Task objective:
All of the data below should come back exactly as written, minus its images.

Input material:
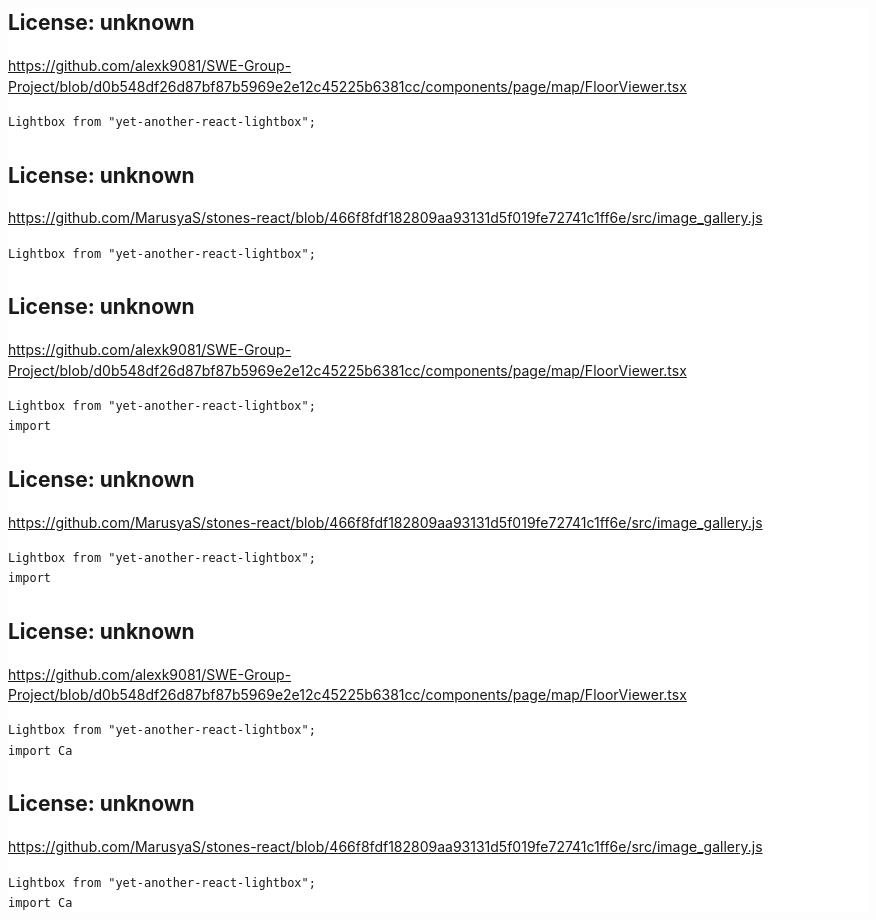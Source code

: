 
## License: unknown
https://github.com/alexk9081/SWE-Group-Project/blob/d0b548df26d87bf87b5969e2e12c45225b6381cc/components/page/map/FloorViewer.tsx

```
Lightbox from "yet-another-react-lightbox";
```


## License: unknown
https://github.com/MarusyaS/stones-react/blob/466f8fdf182809aa93131d5f019fe72741c1ff6e/src/image_gallery.js

```
Lightbox from "yet-another-react-lightbox";
```


## License: unknown
https://github.com/alexk9081/SWE-Group-Project/blob/d0b548df26d87bf87b5969e2e12c45225b6381cc/components/page/map/FloorViewer.tsx

```
Lightbox from "yet-another-react-lightbox";
import
```


## License: unknown
https://github.com/MarusyaS/stones-react/blob/466f8fdf182809aa93131d5f019fe72741c1ff6e/src/image_gallery.js

```
Lightbox from "yet-another-react-lightbox";
import
```


## License: unknown
https://github.com/alexk9081/SWE-Group-Project/blob/d0b548df26d87bf87b5969e2e12c45225b6381cc/components/page/map/FloorViewer.tsx

```
Lightbox from "yet-another-react-lightbox";
import Ca
```


## License: unknown
https://github.com/MarusyaS/stones-react/blob/466f8fdf182809aa93131d5f019fe72741c1ff6e/src/image_gallery.js

```
Lightbox from "yet-another-react-lightbox";
import Ca
```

Answer section:
Source code

: 
## License: unknown
https://github.com/alexk9081/SWE-Group-Project/blob/d0b548df26d87bf87b5969e2e12c45225b6381cc/components/page/map/FloorViewer.tsx

```
Lightbox from "yet-another-react-lightbox";
```


## License: unknown
https://github.com/MarusyaS/stones-react/blob/466f8fdf182809aa93131d5f019fe72741c1ff6e/src/image_gallery.js

```
Lightbox from "yet-another-react-lightbox";
```


## License: unknown
https://github.com/alexk9081/SWE-Group-Project/blob/d0b548df26d87bf87b5969e2e12c45225b6381cc/components/page/map/FloorViewer.tsx

```
Lightbox from "yet-another-react-lightbox";
import
```


## License: unknown
https://github.com/MarusyaS/stones-react/blob/466f8fdf182809aa93131d5f019fe72741c1ff6e/src/image_gallery.js

```
Lightbox from "yet-another-react-lightbox";
import
```


## License: unknown
https://github.com/alexk9081/SWE-Group-Project/blob/d0b548df26d87bf87b5969e2e12c45225b6381cc/components/page/map/FloorViewer.tsx

```
Lightbox from "yet-another-react-lightbox";
import Ca
```


## License: unknown
https://github.com/MarusyaS/stones-react/blob/466f8fdf182809aa93131d5f019fe72741c1ff6e/src/image_gallery.js

```
Lightbox from "yet-another-react-lightbox";
import Ca
```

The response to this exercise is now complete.